▸ WHAT TO WORK ON: The records follow. Count the lines holding "gain" and give only the number.

Stored records:
****************************************

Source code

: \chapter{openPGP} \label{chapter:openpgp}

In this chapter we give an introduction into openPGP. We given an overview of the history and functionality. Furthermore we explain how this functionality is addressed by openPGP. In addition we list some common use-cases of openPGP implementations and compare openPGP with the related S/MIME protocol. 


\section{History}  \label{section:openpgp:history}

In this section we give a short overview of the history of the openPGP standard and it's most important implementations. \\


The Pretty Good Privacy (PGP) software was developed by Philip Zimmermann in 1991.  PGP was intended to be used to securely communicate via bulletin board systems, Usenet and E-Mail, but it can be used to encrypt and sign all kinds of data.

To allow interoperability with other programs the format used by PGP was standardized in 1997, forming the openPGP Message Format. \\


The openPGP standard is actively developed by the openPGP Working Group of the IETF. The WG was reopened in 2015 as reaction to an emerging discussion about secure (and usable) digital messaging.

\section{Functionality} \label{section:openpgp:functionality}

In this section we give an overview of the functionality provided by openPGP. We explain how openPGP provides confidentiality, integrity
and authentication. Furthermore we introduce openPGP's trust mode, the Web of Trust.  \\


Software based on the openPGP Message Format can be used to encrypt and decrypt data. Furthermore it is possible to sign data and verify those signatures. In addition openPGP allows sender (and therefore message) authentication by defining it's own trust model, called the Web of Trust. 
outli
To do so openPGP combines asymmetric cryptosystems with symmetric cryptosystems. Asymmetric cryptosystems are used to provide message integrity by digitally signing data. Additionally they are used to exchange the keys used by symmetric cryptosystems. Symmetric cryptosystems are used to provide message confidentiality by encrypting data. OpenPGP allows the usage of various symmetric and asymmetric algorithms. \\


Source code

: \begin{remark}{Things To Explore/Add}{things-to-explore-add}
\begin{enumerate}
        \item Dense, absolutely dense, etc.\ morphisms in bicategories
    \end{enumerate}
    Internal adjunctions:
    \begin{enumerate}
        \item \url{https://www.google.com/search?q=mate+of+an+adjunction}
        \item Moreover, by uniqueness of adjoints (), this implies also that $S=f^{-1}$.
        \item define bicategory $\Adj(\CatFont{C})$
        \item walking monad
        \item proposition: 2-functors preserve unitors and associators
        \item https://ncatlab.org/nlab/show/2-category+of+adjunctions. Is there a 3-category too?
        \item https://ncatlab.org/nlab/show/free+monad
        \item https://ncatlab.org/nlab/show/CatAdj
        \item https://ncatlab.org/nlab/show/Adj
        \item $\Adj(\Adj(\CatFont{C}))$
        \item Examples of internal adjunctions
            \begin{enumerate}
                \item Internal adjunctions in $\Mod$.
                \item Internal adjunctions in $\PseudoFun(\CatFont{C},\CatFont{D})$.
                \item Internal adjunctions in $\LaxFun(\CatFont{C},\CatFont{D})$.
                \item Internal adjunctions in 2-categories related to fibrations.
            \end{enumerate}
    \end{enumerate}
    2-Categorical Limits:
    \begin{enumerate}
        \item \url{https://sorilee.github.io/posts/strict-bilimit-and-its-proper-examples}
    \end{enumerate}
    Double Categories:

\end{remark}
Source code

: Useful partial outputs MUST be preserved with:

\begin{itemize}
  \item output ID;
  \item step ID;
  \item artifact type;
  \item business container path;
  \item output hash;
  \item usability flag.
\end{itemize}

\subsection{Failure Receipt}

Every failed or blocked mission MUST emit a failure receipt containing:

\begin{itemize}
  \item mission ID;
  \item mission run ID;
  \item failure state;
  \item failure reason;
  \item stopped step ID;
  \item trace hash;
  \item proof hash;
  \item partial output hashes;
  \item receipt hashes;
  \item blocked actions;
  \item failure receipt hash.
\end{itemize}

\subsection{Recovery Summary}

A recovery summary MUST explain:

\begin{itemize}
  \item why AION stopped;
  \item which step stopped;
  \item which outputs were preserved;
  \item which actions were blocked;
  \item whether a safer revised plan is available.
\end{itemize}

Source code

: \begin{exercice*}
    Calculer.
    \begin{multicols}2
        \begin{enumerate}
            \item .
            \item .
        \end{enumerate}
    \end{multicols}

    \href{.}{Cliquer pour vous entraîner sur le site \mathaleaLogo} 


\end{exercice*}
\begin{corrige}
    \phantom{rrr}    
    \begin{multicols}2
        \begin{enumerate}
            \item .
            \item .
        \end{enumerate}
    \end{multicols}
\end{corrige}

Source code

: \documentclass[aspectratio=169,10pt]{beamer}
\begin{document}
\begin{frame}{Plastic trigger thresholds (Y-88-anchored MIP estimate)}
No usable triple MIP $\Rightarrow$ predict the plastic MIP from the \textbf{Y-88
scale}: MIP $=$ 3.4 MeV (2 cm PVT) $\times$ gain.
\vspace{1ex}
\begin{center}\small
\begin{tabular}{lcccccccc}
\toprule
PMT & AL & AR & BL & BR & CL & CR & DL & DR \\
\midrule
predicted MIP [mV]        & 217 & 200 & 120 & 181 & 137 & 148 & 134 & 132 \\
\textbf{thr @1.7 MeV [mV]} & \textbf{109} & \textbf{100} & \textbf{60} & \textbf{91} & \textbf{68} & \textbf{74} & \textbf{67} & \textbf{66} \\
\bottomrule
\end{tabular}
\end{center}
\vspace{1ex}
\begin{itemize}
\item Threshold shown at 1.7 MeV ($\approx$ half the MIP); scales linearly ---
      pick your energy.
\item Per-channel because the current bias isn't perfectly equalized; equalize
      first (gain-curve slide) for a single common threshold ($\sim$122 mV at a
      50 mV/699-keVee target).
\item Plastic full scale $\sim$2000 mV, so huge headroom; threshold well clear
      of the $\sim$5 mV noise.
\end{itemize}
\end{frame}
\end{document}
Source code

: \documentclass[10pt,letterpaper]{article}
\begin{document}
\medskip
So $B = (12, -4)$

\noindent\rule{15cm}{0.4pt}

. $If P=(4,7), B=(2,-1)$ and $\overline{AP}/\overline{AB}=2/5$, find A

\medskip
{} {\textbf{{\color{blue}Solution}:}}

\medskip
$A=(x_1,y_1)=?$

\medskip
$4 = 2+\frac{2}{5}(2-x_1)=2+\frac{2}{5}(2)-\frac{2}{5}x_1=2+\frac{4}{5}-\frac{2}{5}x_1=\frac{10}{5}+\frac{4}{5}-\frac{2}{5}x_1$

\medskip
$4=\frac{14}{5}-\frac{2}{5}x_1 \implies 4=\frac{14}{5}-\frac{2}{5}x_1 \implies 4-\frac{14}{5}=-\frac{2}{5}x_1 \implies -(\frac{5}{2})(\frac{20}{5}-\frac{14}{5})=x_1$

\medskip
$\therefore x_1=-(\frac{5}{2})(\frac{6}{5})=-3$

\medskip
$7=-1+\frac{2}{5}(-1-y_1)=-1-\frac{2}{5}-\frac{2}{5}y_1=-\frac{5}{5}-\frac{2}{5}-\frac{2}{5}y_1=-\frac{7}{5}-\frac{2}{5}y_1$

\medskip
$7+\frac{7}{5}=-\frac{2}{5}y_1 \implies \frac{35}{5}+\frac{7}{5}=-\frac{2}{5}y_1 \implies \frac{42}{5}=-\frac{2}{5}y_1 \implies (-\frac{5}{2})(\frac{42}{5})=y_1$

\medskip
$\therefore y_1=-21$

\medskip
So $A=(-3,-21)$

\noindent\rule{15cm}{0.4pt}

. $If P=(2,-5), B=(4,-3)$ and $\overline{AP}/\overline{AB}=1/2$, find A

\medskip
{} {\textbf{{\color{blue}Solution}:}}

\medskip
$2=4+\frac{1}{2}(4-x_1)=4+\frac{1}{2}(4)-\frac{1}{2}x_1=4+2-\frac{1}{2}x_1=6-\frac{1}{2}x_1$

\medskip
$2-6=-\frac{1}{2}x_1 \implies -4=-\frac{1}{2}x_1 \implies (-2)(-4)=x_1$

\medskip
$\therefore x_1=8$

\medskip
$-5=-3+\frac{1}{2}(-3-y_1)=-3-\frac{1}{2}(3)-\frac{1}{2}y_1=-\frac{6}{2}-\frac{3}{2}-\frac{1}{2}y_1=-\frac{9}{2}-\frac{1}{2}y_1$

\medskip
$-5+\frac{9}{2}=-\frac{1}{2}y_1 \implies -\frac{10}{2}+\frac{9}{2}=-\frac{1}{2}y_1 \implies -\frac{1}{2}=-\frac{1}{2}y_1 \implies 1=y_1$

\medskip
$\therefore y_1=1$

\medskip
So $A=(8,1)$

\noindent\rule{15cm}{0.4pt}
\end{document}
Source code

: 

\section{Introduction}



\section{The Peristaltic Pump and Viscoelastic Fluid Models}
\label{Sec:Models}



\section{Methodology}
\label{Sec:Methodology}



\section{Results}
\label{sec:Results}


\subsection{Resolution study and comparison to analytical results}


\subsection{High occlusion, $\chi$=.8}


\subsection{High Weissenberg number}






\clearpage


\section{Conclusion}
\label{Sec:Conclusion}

****************************************

▸ SOLUTION: 2